A Media Bistro interview with Randy Cohen, whose daughter has a blog. (We haven't found it...yet. She goes to Stuy. We're thinking it's along the lines of "God, my dad was ethicizing way too much yesterday...") Cohen has also worked with McSweeney's, using them as a think tank of sorts.




a friend of our growing up had a dad who was an ethicist- i think it just made the entire family crazy.
I didn't listen to the interview but I think that we really have far less "privacy" than we think we do. Not in the government-spying sense, but whether it's a blog that's meant to be private (which seems to be an oxymoron) or a secret told to a trusted friend, you never really know where your words/feelings/secrets will wind up, so I think if you truly do not want someone to know something, just don't tell anyone.
The guy would likely have found out sooner or later I'd imagine that his friend had a crush on him.

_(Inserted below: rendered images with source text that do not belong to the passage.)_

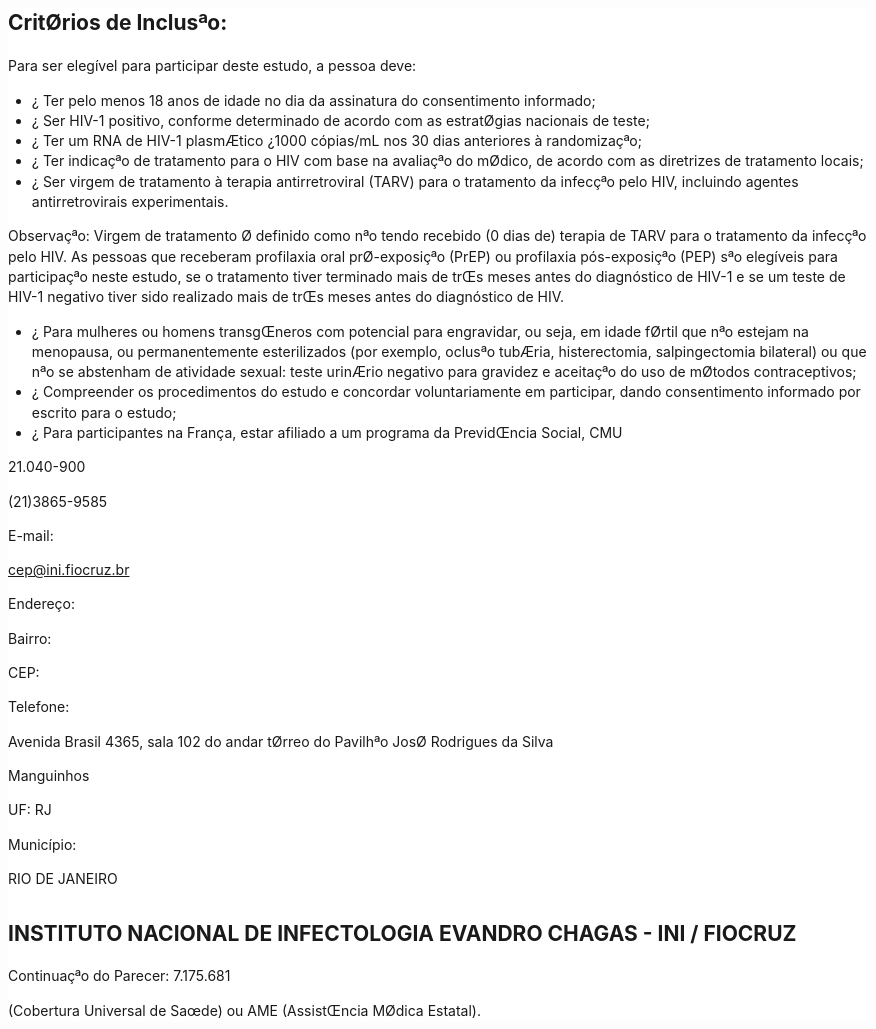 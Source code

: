 ## CritØrios de Inclusªo:

Para ser elegível para participar deste estudo, a pessoa deve:

- ¿ Ter pelo menos 18 anos de idade no dia da assinatura do consentimento informado;
- ¿ Ser HIV-1 positivo, conforme determinado de acordo com as estratØgias nacionais de teste;
- ¿ Ter um RNA de HIV-1 plasmÆtico ¿1000 cópias/mL nos 30 dias anteriores à randomizaçªo;
- ¿ Ter indicaçªo de tratamento para o HIV com base na avaliaçªo do mØdico, de acordo com as diretrizes de tratamento locais;
- ¿ Ser virgem de tratamento à terapia antirretroviral (TARV) para o tratamento da infecçªo pelo HIV, incluindo agentes antirretrovirais experimentais.

Observaçªo: Virgem de tratamento Ø definido como nªo tendo recebido (0 dias de) terapia de TARV para o tratamento da infecçªo pelo HIV. As pessoas que receberam profilaxia oral prØ-exposiçªo (PrEP) ou profilaxia pós-exposiçªo (PEP) sªo elegíveis para participaçªo neste estudo, se o tratamento tiver terminado mais de trŒs meses antes do diagnóstico de HIV-1 e se um teste de HIV-1 negativo tiver sido realizado mais de trŒs meses antes do diagnóstico de HIV.

- ¿ Para mulheres ou homens transgŒneros com potencial para engravidar, ou seja, em idade fØrtil que nªo estejam na menopausa, ou permanentemente esterilizados (por exemplo, oclusªo tubÆria, histerectomia, salpingectomia bilateral) ou que nªo se abstenham de atividade sexual: teste urinÆrio negativo para gravidez e aceitaçªo do uso de mØtodos contraceptivos;
- ¿  Compreender  os  procedimentos  do  estudo  e  concordar  voluntariamente  em  participar,  dando consentimento  informado  por  escrito  para  o  estudo;
- ¿ Para participantes na França, estar afiliado a um programa da PrevidŒncia Social, CMU

21.040-900

(21)3865-9585

E-mail:

cep@ini.fiocruz.br

Endereço:

Bairro:

CEP:

Telefone:

Avenida Brasil 4365, sala 102 do andar tØrreo do Pavilhªo JosØ Rodrigues da Silva

Manguinhos

UF: RJ

Município:

RIO DE JANEIRO

## INSTITUTO NACIONAL DE INFECTOLOGIA EVANDRO CHAGAS - INI / FIOCRUZ

Continuaçªo do Parecer: 7.175.681

(Cobertura Universal de Saœde) ou AME (AssistŒncia MØdica Estatal).
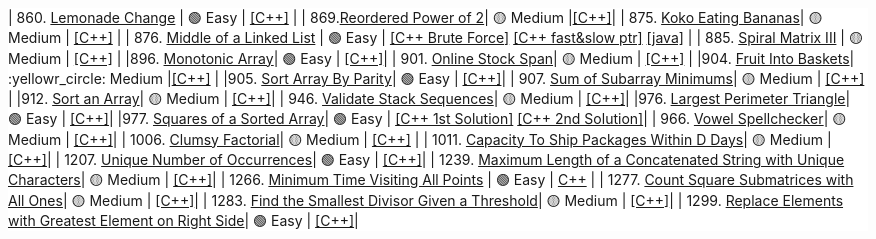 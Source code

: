 | 860. [Lemonade Change](https://leetcode.com/problems/lemonade-change/description/) | :green_circle: Easy | [[C++]](https://github.com/dot-D69/Leetcode-Solutions/blob/main/Solutions/860.Lemonade_change.cpp) |
| 869.[Reordered Power of 2](https://leetcode.com/problems/reordered-power-of-2/description/)| :yellow_circle: Medium |[[C++]](https://github.com/dot-D69/Leetcode-Solutions/blob/main/Solutions/869.Reordered_Power_of_2.cpp)|
| 875. [Koko Eating Bananas](https://leetcode.com/problems/koko-eating-bananas/)| :yellow_circle: Medium | [[C++]](https://github.com/dot-D69/Leetcode-Solutions/blob/main/Solutions/875.Koko_Eating_Bananas.cpp) |
| 876. [Middle of a Linked List](https://leetcode.com/problems/middle-of-the-linked-list/description/) | :green_circle: Easy | [[C++ Brute Force]](https://github.com/dot-D69/Leetcode-Solutions/blob/main/Solutions/876.Middle_of_a_LinkedList(Brute%20Force).cpp) [[C++ fast&slow ptr]](https://github.com/dot-D69/Leetcode-Solutions/blob/main/Solutions/876.%20Middle_of_a_LinkedList(fast%20and%20slow%20ptr).cpp) [[java]](https://github.com/dot-D69/Leetcode-Solutions/blob/main/Solutions/876.%20Middle_of_a_LinkedList(fast%20and%20slow%20ptr).java) |
| 885. [Spiral Matrix III](https://leetcode.com/problems/spiral-matrix-iii/description/) | :yellow_circle: Medium | [[C++]](https://github.com/dot-D69/Leetcode-Solutions/blob/main/Solutions/885.Spiral_Matrix_III.cpp) |
|896. [Monotonic Array](https://leetcode.com/problems/monotonic-array/)| :green_circle: Easy | [[C++]](https://github.com/dot-D69/Leetcode-Solutions/blob/main/Solutions/896.Monotonic_Array.cpp)|
| 901. [Online Stock Span](https://leetcode.com/problems/online-stock-span/)| :yellow_circle: Medium | [[C++]](https://github.com/dot-D69/Leetcode-Solutions/blob/main/Solutions/901.Online_Stock_Span.cpp) |
|904. [Fruit Into Baskets](https://leetcode.com/problems/fruit-into-baskets/description/)| :yellowr_circle: Medium |[[C++]](https://github.com/dot-D69/Leetcode-Solutions/blob/main/Solutions/904.Fruit_Into_Baskets.cpp) |
|905. [Sort Array By Parity](https://leetcode.com/problems/sort-array-by-parity/)| :green_circle: Easy | [[C++]](https://github.com/dot-D69/Leetcode-Solutions/blob/main/Solutions/905.Sort_Array_by_Parity.cpp)|
| 907. [Sum of Subarray Minimums](https://leetcode.com/problems/sum-of-subarray-minimums/)| :yellow_circle: Medium | [[C++]](https://github.com/dot-D69/Leetcode-Solutions/blob/main/Solutions/907.Sum_of_Subarray_Minimums.cpp) |
|912. [Sort an Array](https://leetcode.com/problems/sort-an-array/)| :yellow_circle: Medium | [[C++]](https://github.com/dot-D69/Leetcode-Solutions/blob/main/Solutions/912.Sort_an_array.cpp)|
| 946. [Validate Stack Sequences](https://leetcode.com/problems/validate-stack-sequences/)| :yellow_circle: Medium | [[C++]](https://github.com/dot-D69/Leetcode-Solutions/blob/main/Solutions/946.Validate_Stack_Sequence.cpp)|
|976. [Largest Perimeter Triangle](https://leetcode.com/problems/largest-perimeter-triangle/)| :green_circle: Easy | [[C++]](https://github.com/dot-D69/Leetcode-Solutions/blob/main/Solutions/976.%20Largest_Perimeter_Triangle.cpp)|
|977. [Squares of a Sorted Array](https://leetcode.com/problems/squares-of-a-sorted-array/)| :green_circle: Easy | [[C++ 1st Solution]](https://github.com/dot-D69/Leetcode-Solutions/blob/main/Solutions/977.Squares_of_sorted_array.cpp)  [[C++ 2nd Solution]](https://github.com/dot-D69/Leetcode-Solutions/blob/main/Solutions/977.Squares_of_sorted_array(Better).cpp)|
| 966. [Vowel Spellchecker](https://leetcode.com/problems/vowel-spellchecker/)| :yellow_circle: Medium | [[C++]](https://github.com/dot-D69/Leetcode-Solutions/blob/main/Solutions/966.%20Vowel_Spellchecker.cpp)|
| 1006. [Clumsy Factorial](https://leetcode.com/problems/clumsy-factorial/)| :yellow_circle: Medium | [[C++]](https://github.com/dot-D69/Leetcode-Solutions/blob/main/Solutions/1006.Clumsy_Factorial.cpp) |
| 1011. [Capacity To Ship Packages Within D Days](https://leetcode.com/problems/capacity-to-ship-packages-within-d-days/)| :yellow_circle: Medium | [[C++]](https://github.com/dot-D69/Leetcode-Solutions/blob/main/Solutions/1011.Capaciry_to_ship_packages_within_D_Days.cpp)|
| 1207. [Unique Number of Occurrences](https://leetcode.com/problems/unique-number-of-occurrences/)| :green_circle: Easy | [[C++]](https://github.com/dot-D69/Leetcode/blob/main/Solutions/1207.Unique_no._of_Occurrences.cpp)|
| 1239. [Maximum Length of a Concatenated String with Unique Characters](https://leetcode.com/problems/maximum-length-of-a-concatenated-string-with-unique-characters/)| :yellow_circle: Medium | [[C++]](https://github.com/dot-D69/Leetcode-Solutions/blob/main/Solutions/698.Partition_to_K_equal_Sum_subsets.cpp)|
| 1266. [Minimum Time Visiting All Points](https://leetcode.com/problems/minimum-time-visiting-all-points/) | :green_circle: Easy | [C++](https://github.com/dot-D69/Leetcode-Solutions/blob/main/Solutions/1266.Minimum_Time_Visiting_All_Points.cpp) |
| 1277. [Count Square Submatrices with All Ones](https://leetcode.com/problems/count-square-submatrices-with-all-ones/)| :yellow_circle: Medium | [[C++]](https://github.com/dot-D69/Leetcode-Solutions/blob/main/Solutions/1277.%20Count_Square_Submatrices_with_All_Ones.cpp)|
| 1283. [Find the Smallest Divisor Given a Threshold](https://leetcode.com/problems/find-the-smallest-divisor-given-a-threshold/)| :yellow_circle: Medium | [[C++]](https://github.com/dot-D69/Leetcode-Solutions/blob/main/Solutions/1283.Find_The_Smallest_Divisor_Given_a_threshold.cpp)|
| 1299. [Replace Elements with Greatest Element on Right Side](https://leetcode.com/problems/replace-elements-with-greatest-element-on-right-side/)| :green_circle: Easy | [[C++]](https://github.com/dot-D69/Leetcode-Solutions/blob/main/Solutions/1299.Replace_elements_with_Greatest_Element_on_right_side.cpp)| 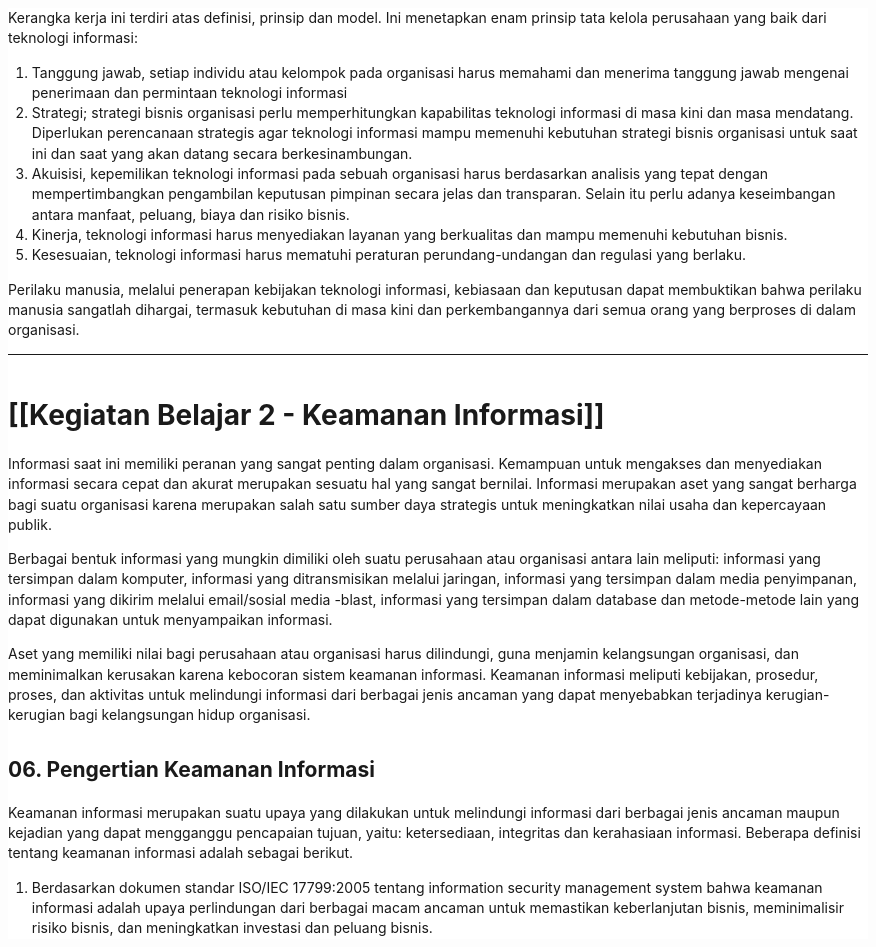 Kerangka kerja ini terdiri atas definisi, prinsip dan model. Ini menetapkan enam prinsip tata kelola perusahaan yang baik dari teknologi informasi:

1. ﻿﻿﻿Tanggung jawab, setiap individu atau kelompok pada organisasi harus memahami dan menerima tanggung jawab mengenai penerimaan dan permintaan teknologi informasi
2. ﻿﻿﻿Strategi; strategi bisnis organisasi perlu memperhitungkan kapabilitas teknologi informasi di masa kini dan masa mendatang. Diperlukan perencanaan strategis agar teknologi informasi mampu memenuhi kebutuhan strategi bisnis organisasi untuk saat ini dan saat yang akan datang secara berkesinambungan.
3. ﻿﻿﻿Akuisisi, kepemilikan teknologi informasi pada sebuah organisasi harus berdasarkan analisis yang tepat dengan mempertimbangkan pengambilan keputusan pimpinan secara jelas dan transparan. Selain itu perlu adanya keseimbangan antara manfaat, peluang, biaya dan risiko bisnis.
4. ﻿﻿﻿Kinerja, teknologi informasi harus menyediakan layanan yang berkualitas dan mampu memenuhi kebutuhan bisnis.
5. ﻿﻿﻿Kesesuaian, teknologi informasi harus mematuhi peraturan perundang-undangan dan regulasi yang berlaku.


Perilaku manusia, melalui penerapan kebijakan teknologi informasi, kebiasaan dan keputusan dapat membuktikan bahwa perilaku manusia sangatlah dihargai, termasuk kebutuhan di masa kini dan perkembangannya dari semua orang yang berproses di dalam organisasi.


---


# [[Kegiatan Belajar 2 - Keamanan Informasi]]

Informasi saat ini memiliki peranan yang sangat penting dalam organisasi. Kemampuan untuk mengakses dan menyediakan informasi secara cepat dan akurat merupakan sesuatu hal yang sangat bernilai. Informasi merupakan aset yang sangat berharga bagi suatu organisasi karena merupakan salah satu sumber daya strategis untuk meningkatkan nilai usaha dan kepercayaan publik.

Berbagai bentuk informasi yang mungkin dimiliki oleh suatu perusahaan atau organisasi antara lain meliputi: informasi yang tersimpan dalam komputer, informasi yang ditransmisikan melalui jaringan, informasi yang tersimpan dalam media penyimpanan, informasi yang dikirim melalui email/sosial media -blast, informasi yang tersimpan dalam database dan metode-metode lain yang dapat digunakan untuk menyampaikan informasi.

Aset yang memiliki nilai bagi perusahaan atau organisasi harus dilindungi, guna menjamin kelangsungan organisasi, dan meminimalkan kerusakan karena kebocoran sistem keamanan informasi. Keamanan informasi meliputi kebijakan, prosedur, proses, dan aktivitas untuk melindungi informasi dari berbagai jenis ancaman yang dapat menyebabkan terjadinya kerugian-kerugian bagi kelangsungan hidup organisasi.

## 06. Pengertian Keamanan Informasi

Keamanan informasi merupakan suatu upaya yang dilakukan untuk melindungi informasi dari berbagai jenis ancaman maupun kejadian yang dapat mengganggu pencapaian tujuan, yaitu: ketersediaan, integritas dan kerahasiaan informasi. Beberapa definisi tentang keamanan informasi adalah sebagai berikut.

1. ﻿﻿﻿Berdasarkan dokumen standar ISO/IEC 17799:2005 tentang information security management system bahwa keamanan informasi adalah upaya perlindungan dari berbagai macam ancaman untuk memastikan keberlanjutan bisnis, meminimalisir risiko bisnis, dan meningkatkan investasi dan peluang bisnis.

Rachel, you bring up a good point. Gothamist needs to go to school for "Keeping Our Mouths Shut 101."
when i first read this piece, i assumed that his friend was a guy- i guess i assume all bloggers are guys unless otherwise told. i wish blogger came in a male and female form- like blogger for boys, blog-gal for girls.
I thought it was a guy initially as well,
but i think that might have less to do with the gender inequality of blogs, but rather too much Jerry Springer.
??¼??\know Randy Cohen is familiar with the world of online journals. Now, if only he'd find his way to my parody of his column. It's a tad dated now, only three months later, but I'm hoping he'll forgive me for that. Bless your heart, Gothamist, for potentially reducing the degrees of separation.
Um, apparently "??1/4??\" is elite-speak for "Good to know..." I hadn't seen that one in any of the L337 5P34K compendia.